Sinirden gözümden yaş akarken kendimi sıktım. ‘Güzelim başında bir bela bir sıkıntı falan varsa bana söyle lütfen’ dediğinde artık gözümden akan yaşların haddi hesabı kalmadı.

 

Yine de kendimi zorlayarak nefeslenerek sesime yansıtmamaya çalıştım. ‘Bir sıkıntı olsa söylerim ama her şey yolunda aklın bende kalmasın.’ Diyebildim.

 

‘Çok zor aklımı da kalbim gibi aldınız geri vermeyin tepe tepe kullanın hanımefendi.’ Neyseki Savaşa arkadan biri seslenmiş biraz olsun durmuştu telefon konuşmamız. ‘Bal benim kapatmam lazım ararım yine seni kendine dikkat et çok yorma kendini’ derken biraz olsun son gücümle direndim.

 

‘Tamam sen de dikkat et seni çok seviyorum Allaha emanet.’ Diyerek telefonu kapatmamla balkonda yere çöktüm. Normalde olsa Savaş bu dediklerimi üstelerdi ama büyük ihtimalle olay gelmişti acelesi vardı.

 

Kendimi toparlayıp içeri girdiğimde gün sonuna kadar işlerle kafamı dağıttım. Telefonumu mümkün olduğunca elime almadım. Tekrar eve geldiğimde Asudelere selam verip üzerimi değiştirdim. Onların daha önce ayarladığı yerde biraz olsun antrenman yaptım.

 

Eve geri geldiğimizde duş alıp dışardan söylenen yemeklerden atıştırıp tekrar bana verdikleri odaya geçip verdikleri dosyayı inceledim.

 

Dosyada çok detaya inmeden kimlere dikkat etmem gerektiğini neler yapmam gerektiğini üç aşağı beş yukarı tespit ettim. Artık yeter diyerek dosyayı kapatıp yatağa geçtim. Atılan mesajlara kısaca cevap verip kendimi uykuya bıraktım.

 

*
*
*

Günler hızlı geçti nihayet az sonra operasyon için evden ayrılacağız. Yanıma verdikleri eşyaları alıp evden ayrılırken telefonumu kapattım.

 

Geçen hafta boyunca kendimi işlere ve hazırlanmaya verdim. Bizimkiler Savaş ve mahalledekiler bir sorun olduğunun farkında olsalarda daha öncelerdeki hallerimi de bildiklerinden büyük ihtimalle üzerime gelmemeye çalıştıkları belliydi.

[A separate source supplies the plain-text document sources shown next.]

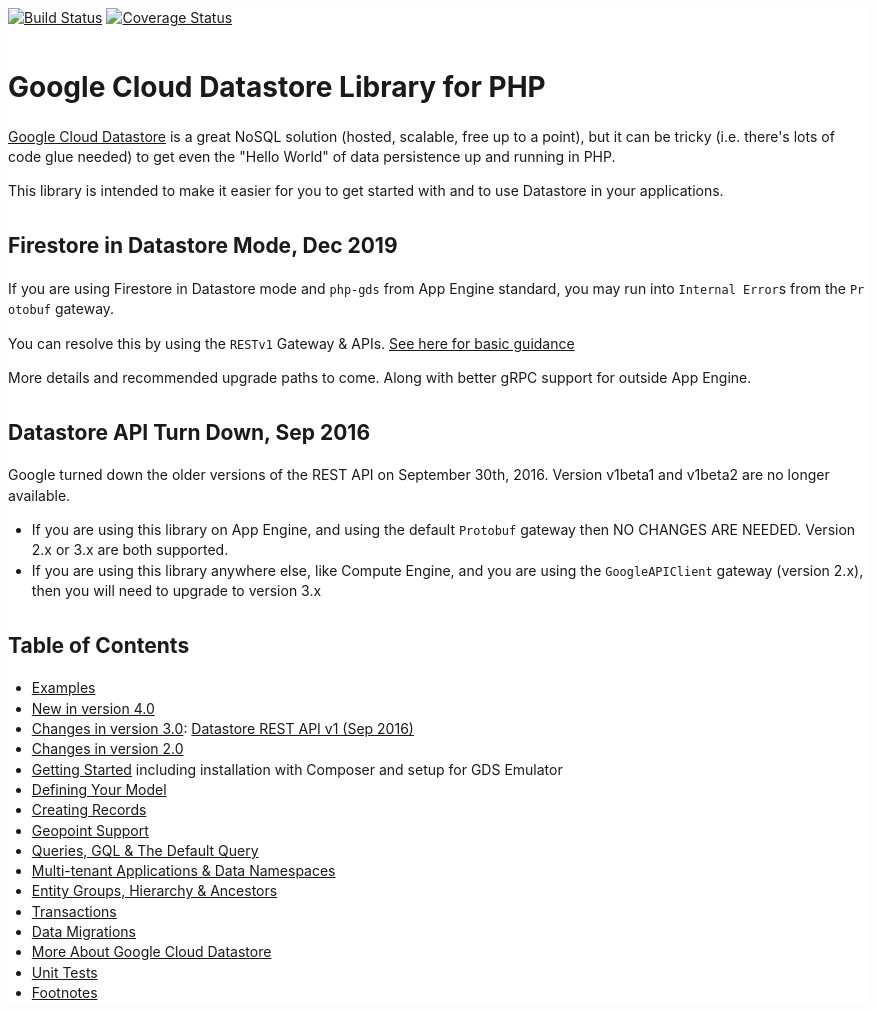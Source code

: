 [![Build Status](https://api.travis-ci.org/tomwalder/php-gds.svg)](https://travis-ci.org/tomwalder/php-gds)
[![Coverage Status](https://coveralls.io/repos/github/tomwalder/php-gds/badge.svg?branch=master)](https://coveralls.io/github/tomwalder/php-gds?branch=master)

# Google Cloud Datastore Library for PHP #

[Google Cloud Datastore](https://cloud.google.com/datastore/) is a great NoSQL solution (hosted, scalable, free up to a point), but it can be tricky (i.e. there's lots of code glue needed) to get even the "Hello World" of data persistence up and running in PHP.

This library is intended to make it easier for you to get started with and to use Datastore in your applications.

## Firestore in Datastore Mode, Dec 2019 ##

If you are using Firestore in Datastore mode and `php-gds` from App Engine standard, you may run into `Internal Error`s from the `Protobuf` gateway.

You can resolve this by using the `RESTv1` Gateway & APIs. [See here for basic guidance](#using-the-datastore-rest-api-v1-sep-2016)

More details and recommended upgrade paths to come. Along with better gRPC support for outside App Engine.

## Datastore API Turn Down, Sep 2016 ##

Google turned down the older versions of the REST API on September 30th, 2016. Version v1beta1 and v1beta2 are no longer available.

* If you are using this library on App Engine, and using the default `Protobuf` gateway then NO CHANGES ARE NEEDED. Version 2.x or 3.x are both supported.
* If you are using this library anywhere else, like Compute Engine, and you are using the `GoogleAPIClient` gateway (version 2.x), then you will need to upgrade to version 3.x

## Table of Contents ##

* [Examples](#examples)
* [New in version 4.0](#new-in-version-40)
* [Changes in version 3.0](#changes-in-version-30): [Datastore REST API v1 (Sep 2016)](#using-the-datastore-rest-api-v1-sep-2016)
* [Changes in version 2.0](#changes-in-version-20)
* [Getting Started](#getting-started) including installation with Composer and setup for GDS Emulator
* [Defining Your Model](#defining-your-model)
* [Creating Records](#creating-records)
* [Geopoint Support](#geopoint)
* [Queries, GQL & The Default Query](#queries-gql--the-default-query)
* [Multi-tenant Applications & Data Namespaces](#multi-tenant-applications--data-namespaces)
* [Entity Groups, Hierarchy & Ancestors](#entity-groups-hierarchy--ancestors)
* [Transactions](#transactions)
* [Data Migrations](#data-migrations)
* [More About Google Cloud Datastore](#more-about-google-cloud-datastore)
* [Unit Tests](#unit-tests)
* [Footnotes](#footnotes)
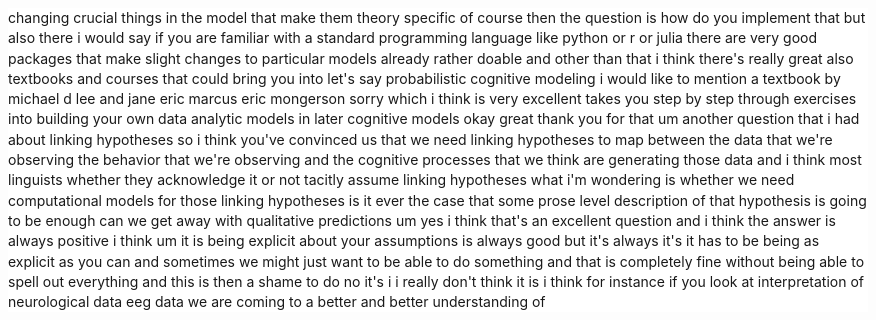 changing crucial things in the model
that make them
theory specific of course then the
question is
how do you implement that but also there
i would say
if you are familiar with a standard
programming language like
python or r or julia there are very good
packages
that make slight changes to particular
models already
rather doable and other than that i
think there's
really great also textbooks and courses
that could bring you
into let's say probabilistic cognitive
modeling i would like to mention a
textbook by
michael d lee and jane eric marcus
eric mongerson sorry which i think is
very excellent takes you step by step
through exercises into building your own
data analytic models in later cognitive
models
okay great thank you for that um
another question that i had about
linking hypotheses so i think you've
convinced us that we need
linking hypotheses to map between the
data that we're observing the behavior
that we're observing and the cognitive
processes that we think are generating
those data and i think most linguists
whether they acknowledge it or not
tacitly assume
linking hypotheses what i'm wondering is
whether we need
computational models for those linking
hypotheses
is it ever the case that some
prose level description of that
hypothesis is going to be enough
can we get away with qualitative
predictions
um yes i think that's an excellent
question and i think the answer is
always positive i think
um it is being explicit about your
assumptions is always
good but it's always it's it has to be
being as
explicit as you can and sometimes we
might just want to be able to
do something and that is completely fine
without being able to spell out
everything and this is then a shame to
do no it's
i i really don't think it is i think for
instance if you look at
interpretation of neurological data eeg
data
we are coming to a better and better
understanding of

Bu durum zaten altında ezildiğim hallere yenisini ekledi. Neyseki bugün her şey bitecek sonrasına da sonra bakıcaz artık.

 

Ben diğerleriyle bağlantılı gözükmemek için önceki zamanlarda olduğu gibi taksiyle verilen adrese geldim. Gerekli kontrollerden sonra beni hazırlanmam için verdikleri odaya geçtim.

 

Çantadan aldığım sporcu atletiyle boks yaparken giydiğim bol boks şortumu slim şortumun üstüne giydim. Saçlarımı da güzelce toplayınca bana göndericekleri kişiyi beklemeye koyuldum. Bir yandan da bu işi elime yüzüme bulaştırmadan halletmek için bildiğim duaları okudum.

 

Az bir zaman sonra kapım çalınınca kenarda duran arkasında anka kuşu işlemeli bornozumu giydim. Üzerimde çıkarmadığım tek takı olan Savaş’ın taktığı lotusu öpüp kapıya gittim.

 

Yanımda gönderdikleri adamla loş koridorda yürürken aklıma son kez sevdiklerimin yüzünü getirdim.

 

‘Bir sıkıntı oldu galiba boksu kafes dövüşüne çevirmişler.’ Yanımdaki adamın kısık sesle bana bakmadan söylediklerimle sinirle güldüm. Yanımızdan insanlar geçtiği için bir şey söylemedim.

 

‘Biz mümkün olduğunca kısa sürede halletmeye çalışacağız. Senin tek yapman gereken bize zaman kazandırmak kendine dikkat et biz gerektiğinde sana destek atıcaz. Polis içeri girene kadar sabret sadece.’ Kafa sallayarak çoktan koridoru bitirdiğimiz için adımın anons edilmesini bekledik.

 

‘O kii yer altının ankası. Küllerinden doğan efsane AAANNKAAA’ dendiğinde bornozu yanımdaki adama bırakıp içeri girdim.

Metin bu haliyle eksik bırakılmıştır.